Interest expense on deposits decreased by $33,000 or .78% for the six months
ended September 30, 1996 as compared to the six months ended September 30, 1995,
primarily due to a decrease in the average cost of funds of 13 basis points,
partially offset by an increase in average deposit balances of $8.6 million.
Interest on FHLB of New York advances and other borrowed money decreased to $2.1
million for the six months ended September 30, 1996 from $2.8 million for the
same period in 1995. The decrease is attributable to


                                        9

<PAGE>



a decrease in average borrowings by $7.4 million supplemented by a decrease in
the average cost of borrowings of 128 basis points.

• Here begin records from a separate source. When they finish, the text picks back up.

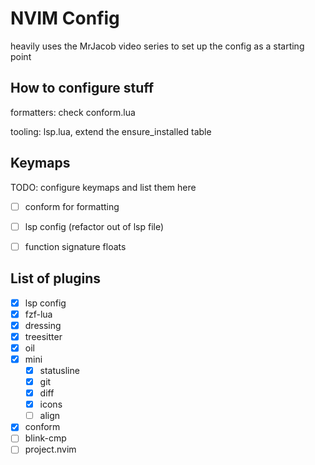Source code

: # NVIM Config

heavily uses the MrJacob video series to set up the config as a starting point

## How to configure stuff

formatters: check conform.lua

tooling: lsp.lua, extend the ensure_installed table

## Keymaps

TODO: configure keymaps and list them here

- [ ] conform for formatting
- [ ] lsp config (refactor out of lsp file)
- [ ] function signature floats



## List of plugins

- [x] lsp config
- [x] fzf-lua
- [x] dressing
- [x] treesitter
- [x] oil
- [x] mini
    - [x] statusline
    - [x] git
    - [x] diff
    - [x] icons
    - [ ] align
- [x] conform
- [ ] blink-cmp
- [ ] project.nvim
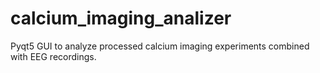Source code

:# calcium_imaging_analizer
Pyqt5 GUI to analyze processed calcium imaging experiments combined with EEG recordings. 
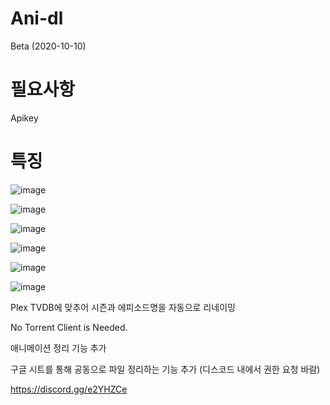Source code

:# Ani-dl

Beta (2020-10-10)

# 필요사항

Apikey 

# 특징


![image](https://user-images.githubusercontent.com/70357228/93705827-98a88c80-fb5b-11ea-925a-d97c2332fd19.png)

![image](https://user-images.githubusercontent.com/70357228/93705830-a2ca8b00-fb5b-11ea-84b5-a9aec71faa56.png)



![image](https://user-images.githubusercontent.com/70357228/93707361-c47e3f00-fb68-11ea-822d-23c6fbcbb182.png)

![image](https://user-images.githubusercontent.com/70357228/95635333-16124d80-0ac7-11eb-8fa5-ed5a4a707457.png)

![image](https://user-images.githubusercontent.com/70357228/95635354-27f3f080-0ac7-11eb-9d1e-9867bc95166d.png)

![image](https://user-images.githubusercontent.com/70357228/95635922-c03ea500-0ac8-11eb-960c-de7982e4e1bd.png)

Plex TVDB에 맞추어 시즌과 에피소드명을 자동으로 리네이밍

No Torrent Client is Needed.

애니메이션 정리 기능 추가

구글 시트를 통해 공동으로 파일 정리하는 기능 추가 (디스코드 내에서 권한 요청 바람)

https://discord.gg/e2YHZCe
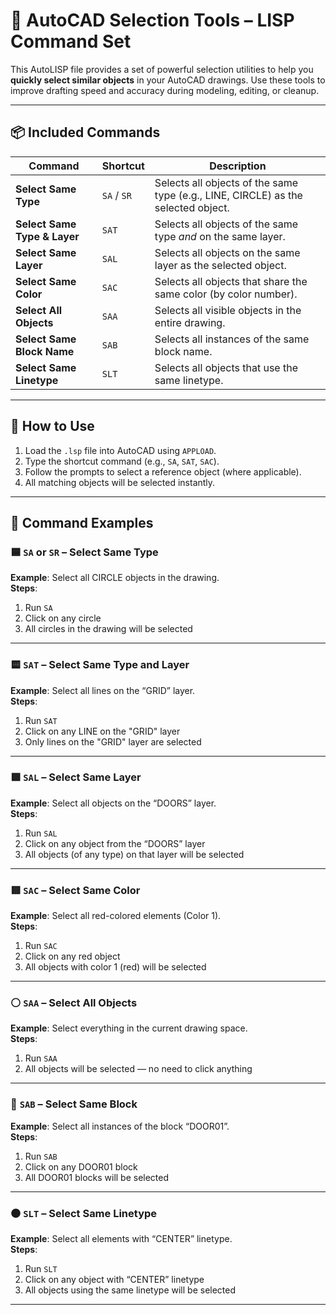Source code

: # 🔧 AutoCAD Selection Tools – LISP Command Set

This AutoLISP file provides a set of powerful selection utilities to help you **quickly select similar objects** in your AutoCAD drawings. Use these tools to improve drafting speed and accuracy during modeling, editing, or cleanup.

---

## 📦 Included Commands

| Command | Shortcut | Description |
|---------|----------|-------------|
| **Select Same Type**          | `SA` / `SR` | Selects all objects of the same type (e.g., LINE, CIRCLE) as the selected object. |
| **Select Same Type & Layer** | `SAT`       | Selects all objects of the same type *and* on the same layer. |
| **Select Same Layer**        | `SAL`       | Selects all objects on the same layer as the selected object. |
| **Select Same Color**        | `SAC`       | Selects all objects that share the same color (by color number). |
| **Select All Objects**       | `SAA`       | Selects all visible objects in the entire drawing. |
| **Select Same Block Name**   | `SAB`       | Selects all instances of the same block name. |
| **Select Same Linetype**     | `SLT`       | Selects all objects that use the same linetype. |

---

## 🚀 How to Use

1. Load the `.lsp` file into AutoCAD using `APPLOAD`.
2. Type the shortcut command (e.g., `SA`, `SAT`, `SAC`).
3. Follow the prompts to select a reference object (where applicable).
4. All matching objects will be selected instantly.

---

## 🧪 Command Examples

### 🟦 `SA` or `SR` – Select Same Type  
**Example**: Select all CIRCLE objects in the drawing.  
**Steps**:  
1. Run `SA`  
2. Click on any circle  
3. All circles in the drawing will be selected

---

### 🟨 `SAT` – Select Same Type and Layer  
**Example**: Select all lines on the “GRID” layer.  
**Steps**:  
1. Run `SAT`  
2. Click on any LINE on the "GRID" layer  
3. Only lines on the "GRID" layer are selected

---

### 🟩 `SAL` – Select Same Layer  
**Example**: Select all objects on the “DOORS” layer.  
**Steps**:  
1. Run `SAL`  
2. Click on any object from the “DOORS” layer  
3. All objects (of any type) on that layer will be selected

---

### 🟥 `SAC` – Select Same Color  
**Example**: Select all red-colored elements (Color 1).  
**Steps**:  
1. Run `SAC`  
2. Click on any red object  
3. All objects with color 1 (red) will be selected

---

### ⚪ `SAA` – Select All Objects  
**Example**: Select everything in the current drawing space.  
**Steps**:  
1. Run `SAA`  
2. All objects will be selected — no need to click anything

---

### 🔲 `SAB` – Select Same Block  
**Example**: Select all instances of the block “DOOR01”.  
**Steps**:  
1. Run `SAB`  
2. Click on any DOOR01 block  
3. All DOOR01 blocks will be selected

---

### ⚫ `SLT` – Select Same Linetype  
**Example**: Select all elements with “CENTER” linetype.  
**Steps**:  
1. Run `SLT`  
2. Click on any object with “CENTER” linetype  
3. All objects using the same linetype will be selected

---





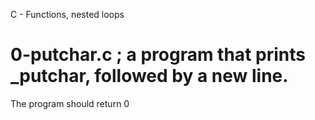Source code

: C - Functions, nested loops
# 0-putchar.c  ; a program that prints _putchar, followed by a new line.
The program should return 0
## 
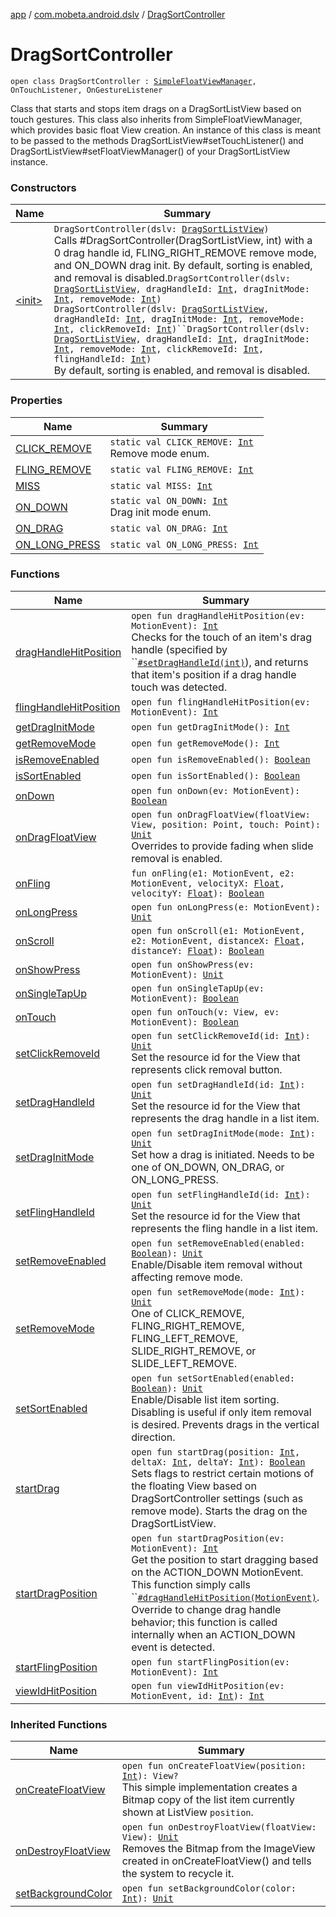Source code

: [app](../../index.md) / [com.mobeta.android.dslv](../index.md) / [DragSortController](.)

# DragSortController

`open class DragSortController : `[`SimpleFloatViewManager`](../-simple-float-view-manager/index.md)`, OnTouchListener, OnGestureListener`

Class that starts and stops item drags on a DragSortListView based on touch gestures. This class also inherits from SimpleFloatViewManager, which provides basic float View creation. An instance of this class is meant to be passed to the methods DragSortListView#setTouchListener() and DragSortListView#setFloatViewManager() of your DragSortListView instance.

### Constructors

| Name | Summary |
|---|---|
| [&lt;init&gt;](-init-.md) | `DragSortController(dslv: `[`DragSortListView`](../-drag-sort-list-view/index.md)`)`<br>Calls #DragSortController(DragSortListView, int) with a 0 drag handle id, FLING_RIGHT_REMOVE remove mode, and ON_DOWN drag init. By default, sorting is enabled, and removal is disabled.`DragSortController(dslv: `[`DragSortListView`](../-drag-sort-list-view/index.md)`, dragHandleId: `[`Int`](https://kotlinlang.org/api/latest/jvm/stdlib/kotlin/-int/index.html)`, dragInitMode: `[`Int`](https://kotlinlang.org/api/latest/jvm/stdlib/kotlin/-int/index.html)`, removeMode: `[`Int`](https://kotlinlang.org/api/latest/jvm/stdlib/kotlin/-int/index.html)`)`<br>`DragSortController(dslv: `[`DragSortListView`](../-drag-sort-list-view/index.md)`, dragHandleId: `[`Int`](https://kotlinlang.org/api/latest/jvm/stdlib/kotlin/-int/index.html)`, dragInitMode: `[`Int`](https://kotlinlang.org/api/latest/jvm/stdlib/kotlin/-int/index.html)`, removeMode: `[`Int`](https://kotlinlang.org/api/latest/jvm/stdlib/kotlin/-int/index.html)`, clickRemoveId: `[`Int`](https://kotlinlang.org/api/latest/jvm/stdlib/kotlin/-int/index.html)`)``DragSortController(dslv: `[`DragSortListView`](../-drag-sort-list-view/index.md)`, dragHandleId: `[`Int`](https://kotlinlang.org/api/latest/jvm/stdlib/kotlin/-int/index.html)`, dragInitMode: `[`Int`](https://kotlinlang.org/api/latest/jvm/stdlib/kotlin/-int/index.html)`, removeMode: `[`Int`](https://kotlinlang.org/api/latest/jvm/stdlib/kotlin/-int/index.html)`, clickRemoveId: `[`Int`](https://kotlinlang.org/api/latest/jvm/stdlib/kotlin/-int/index.html)`, flingHandleId: `[`Int`](https://kotlinlang.org/api/latest/jvm/stdlib/kotlin/-int/index.html)`)`<br>By default, sorting is enabled, and removal is disabled. |

### Properties

| Name | Summary |
|---|---|
| [CLICK_REMOVE](-c-l-i-c-k_-r-e-m-o-v-e.md) | `static val CLICK_REMOVE: `[`Int`](https://kotlinlang.org/api/latest/jvm/stdlib/kotlin/-int/index.html)<br>Remove mode enum. |
| [FLING_REMOVE](-f-l-i-n-g_-r-e-m-o-v-e.md) | `static val FLING_REMOVE: `[`Int`](https://kotlinlang.org/api/latest/jvm/stdlib/kotlin/-int/index.html) |
| [MISS](-m-i-s-s.md) | `static val MISS: `[`Int`](https://kotlinlang.org/api/latest/jvm/stdlib/kotlin/-int/index.html) |
| [ON_DOWN](-o-n_-d-o-w-n.md) | `static val ON_DOWN: `[`Int`](https://kotlinlang.org/api/latest/jvm/stdlib/kotlin/-int/index.html)<br>Drag init mode enum. |
| [ON_DRAG](-o-n_-d-r-a-g.md) | `static val ON_DRAG: `[`Int`](https://kotlinlang.org/api/latest/jvm/stdlib/kotlin/-int/index.html) |
| [ON_LONG_PRESS](-o-n_-l-o-n-g_-p-r-e-s-s.md) | `static val ON_LONG_PRESS: `[`Int`](https://kotlinlang.org/api/latest/jvm/stdlib/kotlin/-int/index.html) |

### Functions

| Name | Summary |
|---|---|
| [dragHandleHitPosition](drag-handle-hit-position.md) | `open fun dragHandleHitPosition(ev: MotionEvent): `[`Int`](https://kotlinlang.org/api/latest/jvm/stdlib/kotlin/-int/index.html)<br>Checks for the touch of an item's drag handle (specified by ``[`#setDragHandleId(int)`](set-drag-handle-id.md)), and returns that item's position if a drag handle touch was detected. |
| [flingHandleHitPosition](fling-handle-hit-position.md) | `open fun flingHandleHitPosition(ev: MotionEvent): `[`Int`](https://kotlinlang.org/api/latest/jvm/stdlib/kotlin/-int/index.html) |
| [getDragInitMode](get-drag-init-mode.md) | `open fun getDragInitMode(): `[`Int`](https://kotlinlang.org/api/latest/jvm/stdlib/kotlin/-int/index.html) |
| [getRemoveMode](get-remove-mode.md) | `open fun getRemoveMode(): `[`Int`](https://kotlinlang.org/api/latest/jvm/stdlib/kotlin/-int/index.html) |
| [isRemoveEnabled](is-remove-enabled.md) | `open fun isRemoveEnabled(): `[`Boolean`](https://kotlinlang.org/api/latest/jvm/stdlib/kotlin/-boolean/index.html) |
| [isSortEnabled](is-sort-enabled.md) | `open fun isSortEnabled(): `[`Boolean`](https://kotlinlang.org/api/latest/jvm/stdlib/kotlin/-boolean/index.html) |
| [onDown](on-down.md) | `open fun onDown(ev: MotionEvent): `[`Boolean`](https://kotlinlang.org/api/latest/jvm/stdlib/kotlin/-boolean/index.html) |
| [onDragFloatView](on-drag-float-view.md) | `open fun onDragFloatView(floatView: View, position: Point, touch: Point): `[`Unit`](https://kotlinlang.org/api/latest/jvm/stdlib/kotlin/-unit/index.html)<br>Overrides to provide fading when slide removal is enabled. |
| [onFling](on-fling.md) | `fun onFling(e1: MotionEvent, e2: MotionEvent, velocityX: `[`Float`](https://kotlinlang.org/api/latest/jvm/stdlib/kotlin/-float/index.html)`, velocityY: `[`Float`](https://kotlinlang.org/api/latest/jvm/stdlib/kotlin/-float/index.html)`): `[`Boolean`](https://kotlinlang.org/api/latest/jvm/stdlib/kotlin/-boolean/index.html) |
| [onLongPress](on-long-press.md) | `open fun onLongPress(e: MotionEvent): `[`Unit`](https://kotlinlang.org/api/latest/jvm/stdlib/kotlin/-unit/index.html) |
| [onScroll](on-scroll.md) | `open fun onScroll(e1: MotionEvent, e2: MotionEvent, distanceX: `[`Float`](https://kotlinlang.org/api/latest/jvm/stdlib/kotlin/-float/index.html)`, distanceY: `[`Float`](https://kotlinlang.org/api/latest/jvm/stdlib/kotlin/-float/index.html)`): `[`Boolean`](https://kotlinlang.org/api/latest/jvm/stdlib/kotlin/-boolean/index.html) |
| [onShowPress](on-show-press.md) | `open fun onShowPress(ev: MotionEvent): `[`Unit`](https://kotlinlang.org/api/latest/jvm/stdlib/kotlin/-unit/index.html) |
| [onSingleTapUp](on-single-tap-up.md) | `open fun onSingleTapUp(ev: MotionEvent): `[`Boolean`](https://kotlinlang.org/api/latest/jvm/stdlib/kotlin/-boolean/index.html) |
| [onTouch](on-touch.md) | `open fun onTouch(v: View, ev: MotionEvent): `[`Boolean`](https://kotlinlang.org/api/latest/jvm/stdlib/kotlin/-boolean/index.html) |
| [setClickRemoveId](set-click-remove-id.md) | `open fun setClickRemoveId(id: `[`Int`](https://kotlinlang.org/api/latest/jvm/stdlib/kotlin/-int/index.html)`): `[`Unit`](https://kotlinlang.org/api/latest/jvm/stdlib/kotlin/-unit/index.html)<br>Set the resource id for the View that represents click removal button. |
| [setDragHandleId](set-drag-handle-id.md) | `open fun setDragHandleId(id: `[`Int`](https://kotlinlang.org/api/latest/jvm/stdlib/kotlin/-int/index.html)`): `[`Unit`](https://kotlinlang.org/api/latest/jvm/stdlib/kotlin/-unit/index.html)<br>Set the resource id for the View that represents the drag handle in a list item. |
| [setDragInitMode](set-drag-init-mode.md) | `open fun setDragInitMode(mode: `[`Int`](https://kotlinlang.org/api/latest/jvm/stdlib/kotlin/-int/index.html)`): `[`Unit`](https://kotlinlang.org/api/latest/jvm/stdlib/kotlin/-unit/index.html)<br>Set how a drag is initiated. Needs to be one of ON_DOWN, ON_DRAG, or ON_LONG_PRESS. |
| [setFlingHandleId](set-fling-handle-id.md) | `open fun setFlingHandleId(id: `[`Int`](https://kotlinlang.org/api/latest/jvm/stdlib/kotlin/-int/index.html)`): `[`Unit`](https://kotlinlang.org/api/latest/jvm/stdlib/kotlin/-unit/index.html)<br>Set the resource id for the View that represents the fling handle in a list item. |
| [setRemoveEnabled](set-remove-enabled.md) | `open fun setRemoveEnabled(enabled: `[`Boolean`](https://kotlinlang.org/api/latest/jvm/stdlib/kotlin/-boolean/index.html)`): `[`Unit`](https://kotlinlang.org/api/latest/jvm/stdlib/kotlin/-unit/index.html)<br>Enable/Disable item removal without affecting remove mode. |
| [setRemoveMode](set-remove-mode.md) | `open fun setRemoveMode(mode: `[`Int`](https://kotlinlang.org/api/latest/jvm/stdlib/kotlin/-int/index.html)`): `[`Unit`](https://kotlinlang.org/api/latest/jvm/stdlib/kotlin/-unit/index.html)<br>One of CLICK_REMOVE, FLING_RIGHT_REMOVE, FLING_LEFT_REMOVE, SLIDE_RIGHT_REMOVE, or SLIDE_LEFT_REMOVE. |
| [setSortEnabled](set-sort-enabled.md) | `open fun setSortEnabled(enabled: `[`Boolean`](https://kotlinlang.org/api/latest/jvm/stdlib/kotlin/-boolean/index.html)`): `[`Unit`](https://kotlinlang.org/api/latest/jvm/stdlib/kotlin/-unit/index.html)<br>Enable/Disable list item sorting. Disabling is useful if only item removal is desired. Prevents drags in the vertical direction. |
| [startDrag](start-drag.md) | `open fun startDrag(position: `[`Int`](https://kotlinlang.org/api/latest/jvm/stdlib/kotlin/-int/index.html)`, deltaX: `[`Int`](https://kotlinlang.org/api/latest/jvm/stdlib/kotlin/-int/index.html)`, deltaY: `[`Int`](https://kotlinlang.org/api/latest/jvm/stdlib/kotlin/-int/index.html)`): `[`Boolean`](https://kotlinlang.org/api/latest/jvm/stdlib/kotlin/-boolean/index.html)<br>Sets flags to restrict certain motions of the floating View based on DragSortController settings (such as remove mode). Starts the drag on the DragSortListView. |
| [startDragPosition](start-drag-position.md) | `open fun startDragPosition(ev: MotionEvent): `[`Int`](https://kotlinlang.org/api/latest/jvm/stdlib/kotlin/-int/index.html)<br>Get the position to start dragging based on the ACTION_DOWN MotionEvent. This function simply calls ``[`#dragHandleHitPosition(MotionEvent)`](drag-handle-hit-position.md). Override to change drag handle behavior; this function is called internally when an ACTION_DOWN event is detected. |
| [startFlingPosition](start-fling-position.md) | `open fun startFlingPosition(ev: MotionEvent): `[`Int`](https://kotlinlang.org/api/latest/jvm/stdlib/kotlin/-int/index.html) |
| [viewIdHitPosition](view-id-hit-position.md) | `open fun viewIdHitPosition(ev: MotionEvent, id: `[`Int`](https://kotlinlang.org/api/latest/jvm/stdlib/kotlin/-int/index.html)`): `[`Int`](https://kotlinlang.org/api/latest/jvm/stdlib/kotlin/-int/index.html) |

### Inherited Functions

| Name | Summary |
|---|---|
| [onCreateFloatView](../-simple-float-view-manager/on-create-float-view.md) | `open fun onCreateFloatView(position: `[`Int`](https://kotlinlang.org/api/latest/jvm/stdlib/kotlin/-int/index.html)`): View?`<br>This simple implementation creates a Bitmap copy of the list item currently shown at ListView `position`. |
| [onDestroyFloatView](../-simple-float-view-manager/on-destroy-float-view.md) | `open fun onDestroyFloatView(floatView: View): `[`Unit`](https://kotlinlang.org/api/latest/jvm/stdlib/kotlin/-unit/index.html)<br>Removes the Bitmap from the ImageView created in onCreateFloatView() and tells the system to recycle it. |
| [setBackgroundColor](../-simple-float-view-manager/set-background-color.md) | `open fun setBackgroundColor(color: `[`Int`](https://kotlinlang.org/api/latest/jvm/stdlib/kotlin/-int/index.html)`): `[`Unit`](https://kotlinlang.org/api/latest/jvm/stdlib/kotlin/-unit/index.html) |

         The Bank's interest rate spread increased from 2.54% for the six months
ended September 30, 1995 to 2.83% for the six months ended September 30, 1996
and its net interest margin increased by 21 basis points. These increases are
primarily due to a lower cost of funds and an increase in higher yielding
average loan balances. The Bank's ratio of interest-earning assets to
interest-bearing liabilities decreased from 1.07x to 1.05x due to lower average
interest-earning assets and higher average interest-bearing liabilities.

         During the six months ended September 30, 1996, the Bank recovered
$85,000 in loan losses, compared to a recovery of $14,000 in loan losses for the
six months ended September 30, 1995. $57,300 was for general provision for loan
losses and $27,200 was provided for credit card loss. In addition the Bank had
net charge-offs during the six months ended September 30, 1996 of $339,000,
resulting in a net decrease in allowance for loan losses from $1.2 million at
March 31, 1996 to $952,000 at September 30, 1996. The ratio of the allowance for
loan to non-performing loans at September 30, 1996 21.08% compared to 37% at
March 31, 1996.

         Non-interest income increased by $326,000, or 114.79%, to $610,000 for
the six months ended September 30, 1996 as compared to $284,000 for the six
months ended September 30, 1995. The increase was primarily due to a gain of
$75,000 on sales of GNMA securities from the Bank's securities available for
sale portfolio and increases in loans fees and service charges and other
non-interest income. The increase in non-interest income also reflects $42,000
in interest income recovered in connection with the receipt of funds from the
Superintendent that were previously held by Nationar.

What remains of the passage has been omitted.